Understanding Heat Tiles
What are heat tiles?
Highlight’s unique heat tiles instantly show a clear status of both network and application services. They are more powerful than a simple traffic light or dashboard display because they show trends too. They are a time-based capability which understands that one incident does not make a network link bad, nor is it good the minute a long-standing problem is resolved.
Highlight uniquely measures performance using problem levels - an on-going rating that smoothes the display and indicates if a situation is improving or deteriorating. There are 2 types of heat tile:
Every location within your network is shown as an individual, summary tile with chevrons to indicate improving or deteriorating issues across stability, load and health metrics
Group watches from any location in your network into a single tile, custom-define thresholds to change tile colour based on the total number of issues
Warning Triangle: Number of issues
Impact Meter: Percent of total tile elements with issues (see examples below)
|Explanation||1 amber issue||at least 1 red issue, 3 total issues||at least 1 red issue, 3 total issues|
|Number of issues||1||3||3|
|Total elements||many (50)||6||3|
|Percent of total||approx. 2%||50%||100%|
These tiles are created by adding watches to a container and setting it to display as a tile.
Service Tile Example
A service tile for email could comprise the summary status of:
- A host watch for the email server (CPU/memory/disk)
- TCP tests from the local router to the server listening ports (application status)
- Link Health watches for the Internet service
- WAN tests from remote locations to the Data Centre (to assess impact of network)
The mechanism works on the principle that if an error condition is encountered in any element then a fuel gauge type counter is decreased. In all other circumstances it’s increased. When the counter goes below pre-set thresholds, Highlight signals an amber condition, and then a red. Please see below the conditions when the various counters are decreased, associated with Stability, Load, or Health which we refer to as level 3 metrics.
Decrease the counter if any of the following conditions are met, which we refer to as level 2 metrics affecting stability:
- The device loses connection with either of the Highlight pollers
- The monitored interface is down or indicating a brief outage or has been taken out of service or no longer exists
- There has been a device restart
- A switch port designated as critical is down
- Performance tests: ICMP Ping, UDP Echo and TCP Open: 100% packet loss of all tests in a sample
- Performance tests: HTTP and HTTPS: Application failure, HTTP response 4XX or timed out
- Performance test: MOS: Application failure, MOS is less than 1.0
- Performance test: Precision Delay: 100% packet loss of all tests in a sample. Health index is also affected.
Decrease the counter if any of these conditions are met, which we refer to as level 2 metrics affecting load:
- Link utilisation (traffic in or out) exceeds threshold (default is 80% )

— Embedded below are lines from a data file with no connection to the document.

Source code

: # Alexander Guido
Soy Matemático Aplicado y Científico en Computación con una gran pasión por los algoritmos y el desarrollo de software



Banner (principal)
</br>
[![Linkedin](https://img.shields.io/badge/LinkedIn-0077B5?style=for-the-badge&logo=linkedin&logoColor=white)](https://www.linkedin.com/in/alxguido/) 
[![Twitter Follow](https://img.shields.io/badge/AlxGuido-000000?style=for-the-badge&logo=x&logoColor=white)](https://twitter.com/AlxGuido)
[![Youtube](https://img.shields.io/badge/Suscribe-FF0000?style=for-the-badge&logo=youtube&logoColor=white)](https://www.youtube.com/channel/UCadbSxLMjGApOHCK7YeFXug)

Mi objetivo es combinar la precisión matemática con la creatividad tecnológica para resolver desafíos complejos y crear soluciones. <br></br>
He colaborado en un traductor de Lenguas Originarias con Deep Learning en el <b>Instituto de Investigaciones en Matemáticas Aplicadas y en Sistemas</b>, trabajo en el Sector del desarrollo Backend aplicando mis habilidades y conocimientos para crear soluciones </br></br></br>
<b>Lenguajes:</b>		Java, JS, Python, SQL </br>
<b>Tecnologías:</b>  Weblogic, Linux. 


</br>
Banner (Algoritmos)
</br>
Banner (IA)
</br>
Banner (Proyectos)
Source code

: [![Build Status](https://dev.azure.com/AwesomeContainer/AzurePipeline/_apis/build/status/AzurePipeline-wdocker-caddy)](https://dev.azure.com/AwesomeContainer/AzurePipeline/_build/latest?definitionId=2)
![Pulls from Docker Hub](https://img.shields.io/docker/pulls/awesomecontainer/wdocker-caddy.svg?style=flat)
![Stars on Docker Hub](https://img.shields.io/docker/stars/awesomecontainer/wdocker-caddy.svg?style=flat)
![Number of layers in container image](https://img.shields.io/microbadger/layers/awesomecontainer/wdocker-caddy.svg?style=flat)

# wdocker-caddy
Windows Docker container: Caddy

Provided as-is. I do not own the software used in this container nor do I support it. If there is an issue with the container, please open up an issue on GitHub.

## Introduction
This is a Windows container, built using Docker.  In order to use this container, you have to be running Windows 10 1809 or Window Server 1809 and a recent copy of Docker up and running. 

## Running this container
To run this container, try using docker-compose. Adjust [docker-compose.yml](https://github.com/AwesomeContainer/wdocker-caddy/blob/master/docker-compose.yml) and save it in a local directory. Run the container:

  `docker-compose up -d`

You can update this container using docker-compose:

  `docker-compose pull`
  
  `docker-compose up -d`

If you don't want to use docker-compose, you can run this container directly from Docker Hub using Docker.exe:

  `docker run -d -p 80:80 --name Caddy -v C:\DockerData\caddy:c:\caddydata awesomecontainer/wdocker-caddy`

- CPU for a router exceeds 60%
- CPU for a host exceeds threshold (default is 75% )
- Client Count exceeds threshold (default is 30 client devices )
- Wireless Utilisation exceeds threshold (default is 50% )

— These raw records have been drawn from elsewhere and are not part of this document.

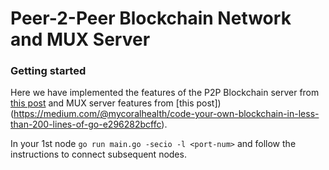 # Peer-2-Peer Blockchain Network and MUX Server

### Getting started

Here we have implemented the features of the P2P Blockchain server from [this post](https://medium.com/@mycoralhealth/code-a-simple-p2p-blockchain-in-go-46662601f417) and MUX server features from [this post])(https://medium.com/@mycoralhealth/code-your-own-blockchain-in-less-than-200-lines-of-go-e296282bcffc).

In your 1st node `go run main.go -secio -l <port-num>` and follow the instructions to connect subsequent nodes.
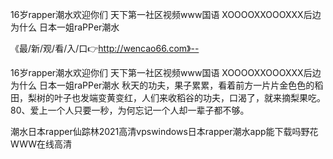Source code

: 16岁rapper潮水欢迎你们
天下第一社区视频www国语
XOOOOXXOOOXXX后边为什么
日本一姐raPPer潮水


《最/新/观/看/入/口👉http://wencao66.com》--

16岁rapper潮水欢迎你们
天下第一社区视频www国语
XOOOOXXOOOXXX后边为什么
日本一姐raPPer潮水
秋天的功夫，果子累累，看着前方一片片金色色的稻田，梨树的叶子也发端变黄变红，人们来收稻谷的功夫，口渴了，就来摘梨果吃。
	80、爱上一个人只要一秒，为何忘记一个人却一辈子都不够。





潮水日本rapper仙踪林2021高清vpswindows日本rapper潮水app能下载吗野花WWW在线高清
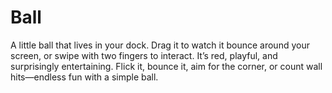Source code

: # Ball

A little ball that lives in your dock. Drag it to watch it bounce around your screen, or swipe with two fingers to interact. It’s red, playful, and surprisingly entertaining. Flick it, bounce it, aim for the corner, or count wall hits—endless fun with a simple ball.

Decrease the counter if any of these conditions are met, which we refer to as level 2 metrics affecting health:
- Link errors exceed threshold (default is 1% or 10,000 packets per million )
- Link congestion occurs:
- Queue length exceeds 0
- Discards exceed threshold (default is 1% or 10,000 packets per million )
- Class drops exceed 0 ()
- Broadband Clarity:
- Connection speed of the broadband service drops below the speed threshold, which is auto-learned or manually set
- Physical Memory utilisation exceeds threshold (default is 80% )

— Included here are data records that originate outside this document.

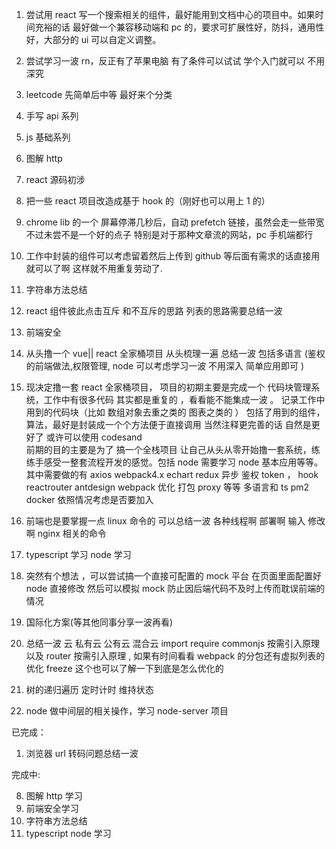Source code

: 1. 尝试用 react 写一个搜索相关的组件，最好能用到文档中心的项目中。如果时间充裕的话 最好做一个兼容移动端和 pc 的，要求可扩展性好，防抖，通用性好，大部分的 ui 可以自定义调整。
2. 尝试学习一波 rn，反正有了苹果电脑 有了条件可以试试 学个入门就可以 不用深究

3. leetcode 先简单后中等 最好来个分类
4. 手写 api 系列
5. js 基础系列
6. 图解 http
7. react 源码初涉
8. 把一些 react 项目改造成基于 hook 的（刚好也可以用上 1 的）
9. chrome lib 的一个 屏幕停滞几秒后，自动 prefetch 链接，虽然会走一些带宽 不过未尝不是一个好的点子 特别是对于那种文章流的网站，pc 手机端都行
10. 工作中封装的组件可以考虑留着然后上传到 github 等后面有需求的话直接用就可以了啊 这样就不用重复劳动了.

11. 字符串方法总结
12. react 组件彼此点击互斥 和不互斥的思路 列表的思路需要总结一波
13. 前端安全
14. 从头撸一个 vue|| react 全家桶项目 从头梳理一遍 总结一波 包括多语言 (鉴权的前端做法,权限管理, node 可以考虑学习一波 不用深入 简单应用即可 )

15. 现决定撸一套 react 全家桶项目， 项目的初期主要是完成一个 代码块管理系统，工作中有很多代码 其实都是重复的 ，看看能不能集成一波 。 记录工作中用到的代码块（比如 数组对象去重之类的 图表之类的 ） 包括了用到的组件，算法，最好是封装成一个个方法便于直接调用 当然注释更完善的话 自然是更好了 或许可以使用 codesand  
    前期的目的主要是为了 搞一个全栈项目 让自己从头从零开始撸一套系统，练练手感受一整套流程开发的感觉。包括 node 需要学习 node 基本应用等等。 其中需要做的有 axios webpack4.x echart redux 异步 鉴权 token ， hook reactrouter antdesign webpack 优化 打包 proxy 等等 多语言和 ts pm2 docker 依照情况考虑是否要加入

16. 前端也是要掌握一点 linux 命令的 可以总结一波 各种线程啊 部署啊 输入 修改啊 nginx 相关的命令

17. typescript 学习 node 学习
18. 突然有个想法 ，可以尝试搞一个直接可配置的 mock 平台 在页面里面配置好 node 直接修改 然后可以模拟 mock 防止因后端代码不及时上传而耽误前端的情况
19. 国际化方案(等其他同事分享一波再看)
20. 总结一波 云 私有云 公有云 混合云 import require commonjs 按需引入原理 以及 router 按需引入原理 , 如果有时间看看 webpack 的分包还有虚拟列表的优化 freeze 这个也可以了解一下到底是怎么优化的
21. 树的递归遍历 定时计时 维持状态
22. node 做中间层的相关操作，学习 node-server 项目

已完成：

1. 浏览器 url 转码问题总结一波

完成中:

8. 图解 http 学习
9. 前端安全学习
10. 字符串方法总结
11. typescript node 学习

- Disk utilisation exceeds threshold (default is 80% )
- Congestion (discards) exceed threshold (default is 1% or 10,000 packets per million ) or
- Signal Problems exceeds threshold (default is 25% )
- Performance tests - ICMP Ping, UDP Echo and TCP Open:
- Any one of the tests in a sample shows response exceeds target ()
- At least one test in a sample fails to respond (lost packet)
Note: One sample can contain up to six test results; if all tests in a sample fail it affects stability and healthPerformance tests - HTTP and HTTPS:
- Page load response exceeds target ()
- Performance tests - Precision Delay and MOS: ()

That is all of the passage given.